If a line in the data holds "What", copy that line out in full.

□ □ □ □ □ □ □

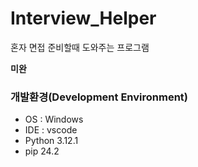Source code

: # Interview_Helper
혼자 면접 준비할때 도와주는 프로그램

**미완**



### 개발환경(Development Environment)
- OS : Windows
- IDE : vscode
- Python 3.12.1
- pip 24.2
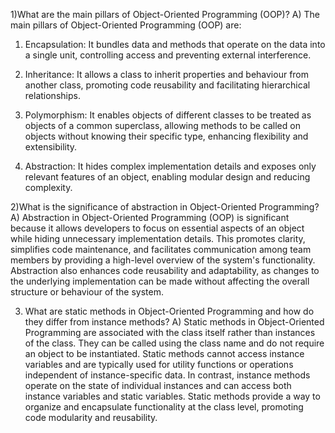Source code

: 1)What are the main pillars of Object-Oriented Programming (OOP)?
A)
The main pillars of Object-Oriented Programming (OOP) are:

1. Encapsulation: It bundles data and methods that operate on the data into a single unit, controlling access and preventing external interference.
   
2. Inheritance: It allows a class to inherit properties and behaviour from another class, promoting code reusability and facilitating hierarchical relationships.
   
3. Polymorphism: It enables objects of different classes to be treated as objects of a common superclass, allowing methods to be called on objects without knowing their specific type, enhancing flexibility and extensibility.
   
4. Abstraction: It hides complex implementation details and exposes only relevant features of an object, enabling modular design and reducing complexity.

2)What is the significance of abstraction in Object-Oriented Programming?
A)
Abstraction in Object-Oriented Programming (OOP) is significant because it allows developers to focus on essential aspects of an object while hiding unnecessary implementation details.
This promotes clarity, simplifies code maintenance, and facilitates communication among team members by providing a high-level overview of the system's functionality.
Abstraction also enhances code reusability and adaptability, as changes to the underlying implementation can be made without affecting the overall structure or behaviour of the system.

3) What are static methods in Object-Oriented Programming and how do they differ from instance methods?
A)
Static methods in Object-Oriented Programming are associated with the class itself rather than instances of the class.
They can be called using the class name and do not require an object to be instantiated.
Static methods cannot access instance variables and are typically used for utility functions or operations independent of instance-specific data.
In contrast, instance methods operate on the state of individual instances and can access both instance variables and static variables.
Static methods provide a way to organize and encapsulate functionality at the class level, promoting code modularity and reusability.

□ □ □ □ □ □ □

• _RESPONSE BELOW_
: 1)What are the main pillars of Object-Oriented Programming (OOP)?
2)What is the significance of abstraction in Object-Oriented Programming?
3) What are static methods in Object-Oriented Programming and how do they differ from instance methods?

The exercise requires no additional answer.